Problem to work on: Please, without the pictures, retype exactly the lines from the start of the material through the line that holds "Para deixar um".

Material for this task:
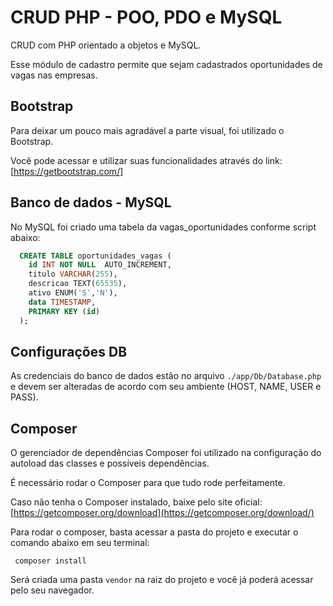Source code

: # CRUD PHP - POO, PDO e MySQL
CRUD com PHP orientado a objetos e MySQL.

Esse módulo de cadastro permite que sejam cadastrados oportunidades de vagas nas empresas.

## Bootstrap
Para deixar um pouco mais agradável a parte visual, foi utilizado o Bootstrap.

Você pode acessar e utilizar suas funcionalidades através do link: [https://getbootstrap.com/]
## Banco de dados - MySQL
No MySQL foi criado uma tabela da vagas_oportunidades conforme script abaixo:
```sql
  CREATE TABLE oportunidades_vagas (
  	id INT NOT NULL  AUTO_INCREMENT,
  	titulo VARCHAR(255),
  	descricao TEXT(65535),
  	ativo ENUM('S','N'),
  	data TIMESTAMP,
  	PRIMARY KEY (id)
  );
```

## Configurações DB
As credenciais do banco de dados estão no arquivo `./app/Db/Database.php` e devem ser alteradas de acordo com seu ambiente (HOST, NAME, USER e PASS).

## Composer
O gerenciador de dependências Composer foi utilizado na configuração do autoload das classes e possíveis dependências.

É necessário rodar o Composer para que tudo rode perfeitamente.

Caso não tenha o Composer instalado, baixe pelo site oficial: [https://getcomposer.org/download](https://getcomposer.org/download/)

Para rodar o composer, basta acessar a pasta do projeto e executar o comando abaixo em seu terminal:
```shell
 composer install
```

Será criada uma pasta `vendor` na raiz do projeto e você já poderá acessar pelo seu navegador.
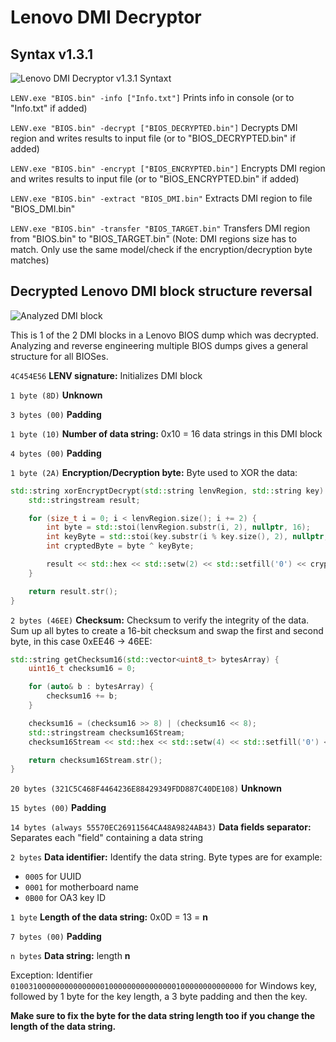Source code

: # Lenovo DMI Decryptor

## Syntax v1.3.1

![Lenovo DMI Decryptor v1.3.1 Syntaxt](https://i.imgur.com/lCqmmpL.png)

`LENV.exe "BIOS.bin" -info ["Info.txt"]` Prints info in console (or to "Info.txt" if added)

`LENV.exe "BIOS.bin" -decrypt ["BIOS_DECRYPTED.bin"]` Decrypts DMI region and writes results to input file (or to "BIOS_DECRYPTED.bin" if added)

`LENV.exe "BIOS.bin" -encrypt ["BIOS_ENCRYPTED.bin"]` Encrypts DMI region and writes results to input file (or to "BIOS_ENCRYPTED.bin" if added)

`LENV.exe "BIOS.bin" -extract "BIOS_DMI.bin"` Extracts DMI region to file "BIOS_DMI.bin"

`LENV.exe "BIOS.bin" -transfer "BIOS_TARGET.bin"` Transfers DMI region from "BIOS.bin" to "BIOS_TARGET.bin" (Note: DMI regions size has to match. Only use the same model/check if the encryption/decryption byte matches)

## Decrypted Lenovo DMI block structure reversal

![Analyzed DMI block](https://i.imgur.com/vt8awkd.png)

This is 1 of the 2 DMI blocks in a Lenovo BIOS dump which was decrypted. Analyzing and reverse engineering multiple BIOS dumps gives a general structure for all BIOSes.

`4C454E56` **LENV signature:** Initializes DMI block

`1 byte (8D)` **Unknown**

`3 bytes (00)` **Padding**

`1 byte (10)` **Number of data string:** 0x10 = 16 data strings in this DMI block

`4 bytes (00)` **Padding**

`1 byte (2A)` **Encryption/Decryption byte:** Byte used to XOR the data:

```c++
std::string xorEncryptDecrypt(std::string lenvRegion, std::string key) {
    std::stringstream result;

    for (size_t i = 0; i < lenvRegion.size(); i += 2) {
        int byte = std::stoi(lenvRegion.substr(i, 2), nullptr, 16);
        int keyByte = std::stoi(key.substr(i % key.size(), 2), nullptr, 16);
        int cryptedByte = byte ^ keyByte;

        result << std::hex << std::setw(2) << std::setfill('0') << cryptedByte;
    }

    return result.str();
}
```

`2 bytes (46EE)` **Checksum:** Checksum to verify the integrity of the data. Sum up all bytes to create a 16-bit checksum and swap the first and second byte, in this case 0xEE46 -> 46EE:
```c++
std::string getChecksum16(std::vector<uint8_t> bytesArray) {
    uint16_t checksum16 = 0;

    for (auto& b : bytesArray) {
        checksum16 += b;
    }

    checksum16 = (checksum16 >> 8) | (checksum16 << 8);
    std::stringstream checksum16Stream;
    checksum16Stream << std::hex << std::setw(4) << std::setfill('0') << checksum16;

    return checksum16Stream.str();
}
```

`20 bytes (321C5C468F4464236E88429349FDD887C40DE108)` **Unknown**

`15 bytes (00)` **Padding**

`14 bytes (always 55570EC26911564CA48A9824AB43)` **Data fields separator:** Separates each "field" containing a data string

`2 bytes` **Data identifier:** Identify the data string. Byte types are for example:
- `0005` for UUID
- `0001` for motherboard name
- `0B00` for OA3 key ID

`1 byte` **Length of the data string:** 0x0D = 13 = **n**

`7 bytes (00)` **Padding**

`n bytes` **Data string:** length **n**

Exception: Identifier `0100310000000000000001000000000000000100000000000000` for Windows key, followed by 1 byte for the key length, a 3 byte padding and then the key.

**Make sure to fix the byte for the data string length too if you change the length of the data string.**
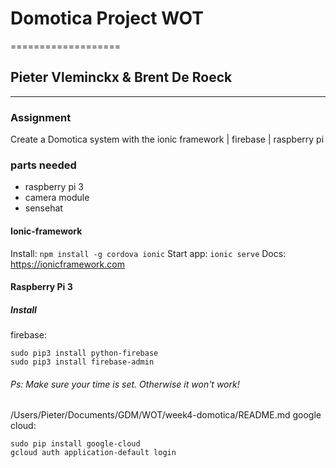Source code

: # Domotica Project WOT
===================
## Pieter Vleminckx & Brent De Roeck
----------
### Assignment
Create a Domotica system with the ionic framework | firebase | raspberry pi

### parts needed
- raspberry pi 3
- camera module 
- sensehat

#### Ionic-framework
Install: `npm install -g cordova ionic`
Start app: `ionic serve`
Docs: https://ionicframework.com

#### Raspberry Pi 3
##### Install
firebase: 
```
sudo pip3 install python-firebase
sudo pip3 install firebase-admin
```
###### Ps: Make sure your time is set. Otherwise it won't work!
/Users/Pieter/Documents/GDM/WOT/week4-domotica/README.md
google cloud:
```
sudo pip install google-cloud
gcloud auth application-default login
```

Task solution:
Source code

: # CRUD PHP - POO, PDO e MySQL
CRUD com PHP orientado a objetos e MySQL.

Esse módulo de cadastro permite que sejam cadastrados oportunidades de vagas nas empresas.

## Bootstrap
Para deixar um pouco mais agradável a parte visual, foi utilizado o Bootstrap.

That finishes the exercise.